▸ ABOUT THIS TASK
Below are the records. Gather each line that holds "current".
### INFORMATION SUPPLIED
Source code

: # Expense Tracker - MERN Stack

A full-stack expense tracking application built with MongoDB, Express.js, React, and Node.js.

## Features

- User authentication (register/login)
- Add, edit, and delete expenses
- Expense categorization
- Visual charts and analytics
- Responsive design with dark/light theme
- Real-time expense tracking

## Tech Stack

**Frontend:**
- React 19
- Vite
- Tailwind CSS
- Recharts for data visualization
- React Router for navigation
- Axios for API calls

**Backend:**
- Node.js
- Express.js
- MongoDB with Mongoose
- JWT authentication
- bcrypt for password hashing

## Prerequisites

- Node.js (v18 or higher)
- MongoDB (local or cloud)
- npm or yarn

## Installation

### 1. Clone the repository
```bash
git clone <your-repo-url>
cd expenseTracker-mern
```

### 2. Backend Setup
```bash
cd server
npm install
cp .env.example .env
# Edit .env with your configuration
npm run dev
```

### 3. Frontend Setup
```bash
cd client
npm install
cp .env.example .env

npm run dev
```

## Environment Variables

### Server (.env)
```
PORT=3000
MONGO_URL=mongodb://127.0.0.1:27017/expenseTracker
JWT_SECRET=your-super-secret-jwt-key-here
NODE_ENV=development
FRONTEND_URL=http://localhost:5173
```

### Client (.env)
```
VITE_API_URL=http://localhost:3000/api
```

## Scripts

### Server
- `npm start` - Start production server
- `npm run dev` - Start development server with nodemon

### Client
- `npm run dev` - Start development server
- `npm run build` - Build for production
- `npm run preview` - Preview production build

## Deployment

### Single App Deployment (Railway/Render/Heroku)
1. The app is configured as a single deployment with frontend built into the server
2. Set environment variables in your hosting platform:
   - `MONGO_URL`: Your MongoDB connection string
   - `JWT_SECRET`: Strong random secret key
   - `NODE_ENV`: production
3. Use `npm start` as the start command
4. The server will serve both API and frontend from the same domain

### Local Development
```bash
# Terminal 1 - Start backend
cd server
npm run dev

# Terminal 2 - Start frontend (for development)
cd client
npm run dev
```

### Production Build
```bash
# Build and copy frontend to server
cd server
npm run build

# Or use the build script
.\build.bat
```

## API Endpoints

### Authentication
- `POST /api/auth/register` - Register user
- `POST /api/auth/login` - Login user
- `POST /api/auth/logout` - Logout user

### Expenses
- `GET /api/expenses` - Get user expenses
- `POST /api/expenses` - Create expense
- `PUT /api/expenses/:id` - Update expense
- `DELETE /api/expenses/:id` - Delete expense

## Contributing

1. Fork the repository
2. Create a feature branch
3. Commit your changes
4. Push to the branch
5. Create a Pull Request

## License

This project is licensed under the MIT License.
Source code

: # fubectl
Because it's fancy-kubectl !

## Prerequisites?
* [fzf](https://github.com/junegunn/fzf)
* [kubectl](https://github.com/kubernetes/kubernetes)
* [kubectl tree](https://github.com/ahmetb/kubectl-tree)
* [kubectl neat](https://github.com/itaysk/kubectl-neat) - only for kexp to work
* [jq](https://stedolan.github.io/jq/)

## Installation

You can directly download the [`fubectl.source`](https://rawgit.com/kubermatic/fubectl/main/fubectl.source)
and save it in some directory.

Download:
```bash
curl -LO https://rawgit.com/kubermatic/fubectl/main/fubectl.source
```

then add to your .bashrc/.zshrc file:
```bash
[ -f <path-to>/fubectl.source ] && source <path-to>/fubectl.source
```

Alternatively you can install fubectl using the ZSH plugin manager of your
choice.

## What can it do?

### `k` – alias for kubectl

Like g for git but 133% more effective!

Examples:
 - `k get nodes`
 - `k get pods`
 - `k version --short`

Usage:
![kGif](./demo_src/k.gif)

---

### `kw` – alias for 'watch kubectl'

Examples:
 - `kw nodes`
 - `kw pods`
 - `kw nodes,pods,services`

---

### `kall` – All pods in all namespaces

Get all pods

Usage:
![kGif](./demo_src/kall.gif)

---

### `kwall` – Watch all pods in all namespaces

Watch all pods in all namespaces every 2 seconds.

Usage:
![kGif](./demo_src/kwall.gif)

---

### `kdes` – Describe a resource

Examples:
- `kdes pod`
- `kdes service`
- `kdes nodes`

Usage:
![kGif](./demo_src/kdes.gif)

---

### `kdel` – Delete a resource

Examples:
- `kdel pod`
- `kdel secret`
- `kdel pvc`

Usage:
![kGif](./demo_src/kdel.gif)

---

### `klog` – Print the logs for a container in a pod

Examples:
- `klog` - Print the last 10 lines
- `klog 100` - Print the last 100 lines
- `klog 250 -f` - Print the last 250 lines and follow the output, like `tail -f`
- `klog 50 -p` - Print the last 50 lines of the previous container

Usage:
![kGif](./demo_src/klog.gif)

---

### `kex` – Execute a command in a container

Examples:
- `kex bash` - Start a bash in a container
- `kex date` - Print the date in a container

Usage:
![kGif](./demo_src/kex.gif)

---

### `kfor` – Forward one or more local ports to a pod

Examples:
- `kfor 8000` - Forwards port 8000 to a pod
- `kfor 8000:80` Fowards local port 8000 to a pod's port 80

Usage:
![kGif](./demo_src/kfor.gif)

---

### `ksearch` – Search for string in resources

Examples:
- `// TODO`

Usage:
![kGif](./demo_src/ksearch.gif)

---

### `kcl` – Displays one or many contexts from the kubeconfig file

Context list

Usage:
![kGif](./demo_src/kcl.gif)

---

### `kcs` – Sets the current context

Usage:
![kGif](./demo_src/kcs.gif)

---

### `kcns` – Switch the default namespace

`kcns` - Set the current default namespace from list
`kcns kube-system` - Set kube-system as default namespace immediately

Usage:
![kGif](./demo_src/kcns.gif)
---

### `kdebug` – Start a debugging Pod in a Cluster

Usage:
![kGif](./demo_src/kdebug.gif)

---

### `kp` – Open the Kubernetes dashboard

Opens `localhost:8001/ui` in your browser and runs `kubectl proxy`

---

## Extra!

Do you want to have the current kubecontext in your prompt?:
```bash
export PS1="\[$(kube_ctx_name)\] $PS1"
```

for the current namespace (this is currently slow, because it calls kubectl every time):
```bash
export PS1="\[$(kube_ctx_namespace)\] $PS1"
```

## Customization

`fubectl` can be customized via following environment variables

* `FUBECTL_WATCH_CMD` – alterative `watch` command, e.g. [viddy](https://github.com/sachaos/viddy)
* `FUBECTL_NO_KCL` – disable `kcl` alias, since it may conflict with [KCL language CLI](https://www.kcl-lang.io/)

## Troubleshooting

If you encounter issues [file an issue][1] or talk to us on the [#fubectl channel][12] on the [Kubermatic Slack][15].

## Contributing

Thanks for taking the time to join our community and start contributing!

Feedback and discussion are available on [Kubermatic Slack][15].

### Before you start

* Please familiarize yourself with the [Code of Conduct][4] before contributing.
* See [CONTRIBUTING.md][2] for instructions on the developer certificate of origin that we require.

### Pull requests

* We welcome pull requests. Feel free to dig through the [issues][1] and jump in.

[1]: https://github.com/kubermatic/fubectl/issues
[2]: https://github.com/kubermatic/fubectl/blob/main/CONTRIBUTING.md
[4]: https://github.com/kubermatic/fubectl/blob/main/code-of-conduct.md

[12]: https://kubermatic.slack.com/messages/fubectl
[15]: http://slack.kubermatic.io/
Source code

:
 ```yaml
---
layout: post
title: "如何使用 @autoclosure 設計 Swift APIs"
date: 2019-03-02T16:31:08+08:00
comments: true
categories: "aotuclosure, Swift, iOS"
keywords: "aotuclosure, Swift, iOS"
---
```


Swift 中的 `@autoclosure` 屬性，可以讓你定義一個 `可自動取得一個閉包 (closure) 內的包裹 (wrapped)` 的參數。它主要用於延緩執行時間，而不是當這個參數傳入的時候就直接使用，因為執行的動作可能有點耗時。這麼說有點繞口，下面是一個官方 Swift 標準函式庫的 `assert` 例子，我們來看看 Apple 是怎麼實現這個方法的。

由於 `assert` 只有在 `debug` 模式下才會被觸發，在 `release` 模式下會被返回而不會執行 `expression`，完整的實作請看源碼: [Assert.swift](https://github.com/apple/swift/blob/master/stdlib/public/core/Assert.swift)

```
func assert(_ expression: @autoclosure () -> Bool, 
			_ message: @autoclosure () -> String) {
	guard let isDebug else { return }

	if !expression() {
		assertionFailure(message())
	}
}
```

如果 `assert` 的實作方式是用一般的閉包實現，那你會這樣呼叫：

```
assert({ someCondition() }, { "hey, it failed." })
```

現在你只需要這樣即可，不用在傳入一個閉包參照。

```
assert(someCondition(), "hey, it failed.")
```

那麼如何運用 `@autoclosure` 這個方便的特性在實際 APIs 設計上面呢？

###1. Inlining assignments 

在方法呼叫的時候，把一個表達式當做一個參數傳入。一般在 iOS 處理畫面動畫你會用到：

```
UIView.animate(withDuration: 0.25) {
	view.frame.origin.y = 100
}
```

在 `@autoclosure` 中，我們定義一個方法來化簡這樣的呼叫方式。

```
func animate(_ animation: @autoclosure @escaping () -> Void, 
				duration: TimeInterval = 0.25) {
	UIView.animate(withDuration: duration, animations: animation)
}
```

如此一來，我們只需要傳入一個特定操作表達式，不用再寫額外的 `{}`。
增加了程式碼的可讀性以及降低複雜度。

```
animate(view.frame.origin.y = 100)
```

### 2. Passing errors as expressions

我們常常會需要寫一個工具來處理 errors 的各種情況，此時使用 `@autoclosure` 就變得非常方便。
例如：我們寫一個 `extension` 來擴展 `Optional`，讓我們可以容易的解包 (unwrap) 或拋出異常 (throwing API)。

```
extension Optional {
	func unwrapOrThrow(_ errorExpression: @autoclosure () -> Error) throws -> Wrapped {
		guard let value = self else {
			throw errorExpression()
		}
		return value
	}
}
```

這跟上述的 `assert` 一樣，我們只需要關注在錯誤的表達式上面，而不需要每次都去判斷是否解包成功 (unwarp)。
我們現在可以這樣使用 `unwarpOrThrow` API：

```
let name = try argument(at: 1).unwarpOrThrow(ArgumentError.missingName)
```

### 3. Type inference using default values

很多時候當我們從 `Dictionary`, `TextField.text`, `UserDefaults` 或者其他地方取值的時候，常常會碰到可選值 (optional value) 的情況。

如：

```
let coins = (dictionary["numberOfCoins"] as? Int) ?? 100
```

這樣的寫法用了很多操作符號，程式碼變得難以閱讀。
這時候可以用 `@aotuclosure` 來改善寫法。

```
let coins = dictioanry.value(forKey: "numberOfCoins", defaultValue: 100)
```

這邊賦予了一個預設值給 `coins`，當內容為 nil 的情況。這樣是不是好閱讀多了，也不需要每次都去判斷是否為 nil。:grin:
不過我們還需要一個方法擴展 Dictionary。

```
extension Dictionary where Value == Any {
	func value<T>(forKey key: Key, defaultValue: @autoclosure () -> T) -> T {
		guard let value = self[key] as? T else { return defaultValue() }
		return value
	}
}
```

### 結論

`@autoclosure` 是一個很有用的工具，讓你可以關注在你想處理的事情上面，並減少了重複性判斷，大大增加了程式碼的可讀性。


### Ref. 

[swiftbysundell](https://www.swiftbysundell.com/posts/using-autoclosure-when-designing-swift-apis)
######
▸ SOLUTION FOR THIS TASK
### `kcs` – Sets the current context
`kcns` - Set the current default namespace from list
Do you want to have the current kubecontext in your prompt?:
for the current namespace (this is currently slow, because it calls kubectl every time):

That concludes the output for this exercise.